EXERCISE: Give only the number of lines below that contain the word "https".

SUPPLIED ENTRIES:

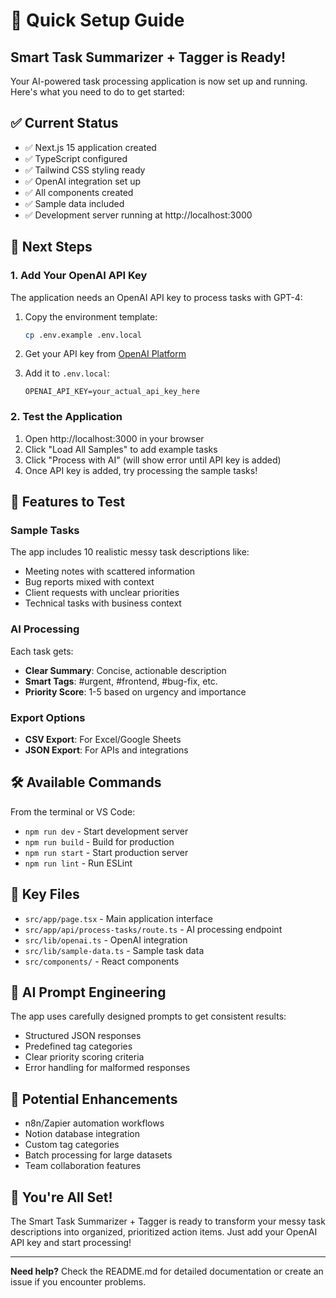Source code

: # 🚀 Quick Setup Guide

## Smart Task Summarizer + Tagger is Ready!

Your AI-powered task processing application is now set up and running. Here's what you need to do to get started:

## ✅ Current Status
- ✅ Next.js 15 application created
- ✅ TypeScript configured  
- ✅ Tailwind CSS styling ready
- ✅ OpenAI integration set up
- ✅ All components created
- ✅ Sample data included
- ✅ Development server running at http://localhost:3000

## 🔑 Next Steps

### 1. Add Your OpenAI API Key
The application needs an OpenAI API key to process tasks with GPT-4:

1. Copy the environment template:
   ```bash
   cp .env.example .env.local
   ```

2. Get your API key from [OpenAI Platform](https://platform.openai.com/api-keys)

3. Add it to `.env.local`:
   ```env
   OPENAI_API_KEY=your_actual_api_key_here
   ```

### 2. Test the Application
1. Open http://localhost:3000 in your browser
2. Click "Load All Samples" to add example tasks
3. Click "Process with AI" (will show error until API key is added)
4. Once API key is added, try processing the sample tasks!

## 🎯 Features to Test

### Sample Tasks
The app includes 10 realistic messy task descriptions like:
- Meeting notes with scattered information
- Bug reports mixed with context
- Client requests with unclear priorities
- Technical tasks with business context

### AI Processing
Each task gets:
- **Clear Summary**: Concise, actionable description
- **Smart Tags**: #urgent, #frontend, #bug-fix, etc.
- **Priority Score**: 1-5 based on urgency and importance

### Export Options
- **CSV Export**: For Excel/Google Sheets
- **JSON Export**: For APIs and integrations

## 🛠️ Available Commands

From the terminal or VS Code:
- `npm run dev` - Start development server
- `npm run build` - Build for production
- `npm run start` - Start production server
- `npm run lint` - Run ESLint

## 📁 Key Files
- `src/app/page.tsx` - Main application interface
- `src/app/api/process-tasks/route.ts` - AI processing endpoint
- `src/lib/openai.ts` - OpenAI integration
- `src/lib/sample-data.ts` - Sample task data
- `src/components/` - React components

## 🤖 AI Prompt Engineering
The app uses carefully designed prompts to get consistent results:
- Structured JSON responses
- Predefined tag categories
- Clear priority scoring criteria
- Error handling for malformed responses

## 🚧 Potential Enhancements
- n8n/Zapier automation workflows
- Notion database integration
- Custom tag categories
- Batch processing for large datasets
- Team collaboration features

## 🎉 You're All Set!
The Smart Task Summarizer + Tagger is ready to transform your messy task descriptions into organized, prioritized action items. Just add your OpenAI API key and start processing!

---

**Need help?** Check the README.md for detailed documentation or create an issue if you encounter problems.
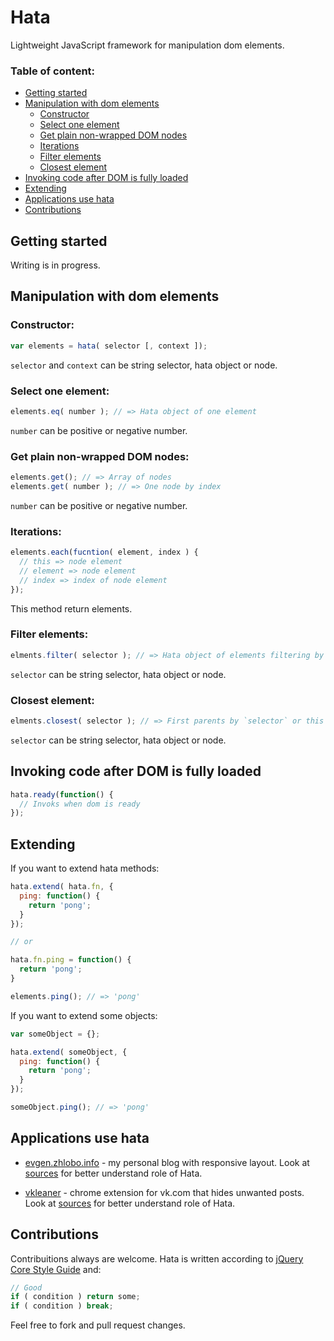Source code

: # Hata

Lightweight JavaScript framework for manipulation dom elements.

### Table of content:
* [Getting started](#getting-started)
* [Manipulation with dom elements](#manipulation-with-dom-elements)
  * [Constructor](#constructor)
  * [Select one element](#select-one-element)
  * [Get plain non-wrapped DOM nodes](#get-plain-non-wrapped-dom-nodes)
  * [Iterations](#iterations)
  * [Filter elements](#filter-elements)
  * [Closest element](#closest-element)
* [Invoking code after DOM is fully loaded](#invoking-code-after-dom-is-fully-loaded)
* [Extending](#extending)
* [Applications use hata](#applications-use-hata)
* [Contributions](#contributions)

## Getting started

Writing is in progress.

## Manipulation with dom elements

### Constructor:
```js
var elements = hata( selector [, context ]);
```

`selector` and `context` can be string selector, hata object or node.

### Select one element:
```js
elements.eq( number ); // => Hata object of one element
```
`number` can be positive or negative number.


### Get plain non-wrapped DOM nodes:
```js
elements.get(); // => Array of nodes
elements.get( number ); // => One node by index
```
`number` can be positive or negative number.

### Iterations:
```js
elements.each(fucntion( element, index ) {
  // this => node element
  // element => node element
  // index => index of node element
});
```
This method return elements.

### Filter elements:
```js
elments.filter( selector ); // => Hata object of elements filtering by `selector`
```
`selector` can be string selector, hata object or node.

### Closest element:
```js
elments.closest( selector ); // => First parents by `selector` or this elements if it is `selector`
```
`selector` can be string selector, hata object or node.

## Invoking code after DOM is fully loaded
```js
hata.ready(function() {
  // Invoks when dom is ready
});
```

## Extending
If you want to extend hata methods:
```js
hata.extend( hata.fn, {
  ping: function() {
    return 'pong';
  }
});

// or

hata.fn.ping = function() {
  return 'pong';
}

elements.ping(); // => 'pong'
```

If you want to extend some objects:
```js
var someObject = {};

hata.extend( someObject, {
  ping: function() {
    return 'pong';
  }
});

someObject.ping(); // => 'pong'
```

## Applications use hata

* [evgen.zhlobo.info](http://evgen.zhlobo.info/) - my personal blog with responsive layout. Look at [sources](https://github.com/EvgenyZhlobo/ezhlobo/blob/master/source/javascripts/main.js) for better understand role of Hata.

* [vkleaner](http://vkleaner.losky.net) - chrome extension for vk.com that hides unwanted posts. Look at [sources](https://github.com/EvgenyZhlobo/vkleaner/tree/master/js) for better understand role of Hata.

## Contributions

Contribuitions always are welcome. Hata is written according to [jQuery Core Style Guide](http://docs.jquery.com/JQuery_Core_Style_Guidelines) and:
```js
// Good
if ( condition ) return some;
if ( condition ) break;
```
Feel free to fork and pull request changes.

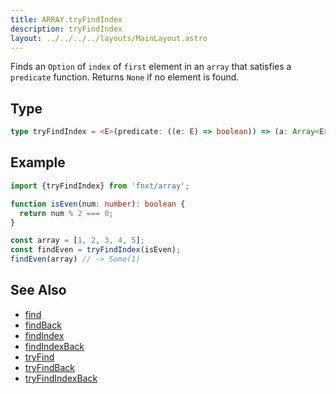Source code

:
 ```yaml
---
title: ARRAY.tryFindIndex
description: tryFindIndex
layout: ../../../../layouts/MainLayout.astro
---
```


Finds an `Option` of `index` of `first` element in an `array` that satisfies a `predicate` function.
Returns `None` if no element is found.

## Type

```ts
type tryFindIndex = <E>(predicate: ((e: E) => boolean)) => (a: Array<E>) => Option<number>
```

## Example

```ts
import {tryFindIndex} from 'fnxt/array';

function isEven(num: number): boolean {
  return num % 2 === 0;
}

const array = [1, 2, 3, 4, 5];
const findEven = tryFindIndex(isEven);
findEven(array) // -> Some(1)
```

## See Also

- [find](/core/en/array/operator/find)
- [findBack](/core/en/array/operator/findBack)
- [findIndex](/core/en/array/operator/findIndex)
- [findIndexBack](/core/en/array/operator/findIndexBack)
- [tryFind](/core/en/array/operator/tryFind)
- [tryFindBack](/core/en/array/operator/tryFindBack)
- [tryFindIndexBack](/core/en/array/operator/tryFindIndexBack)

TASK OUTPUT: 3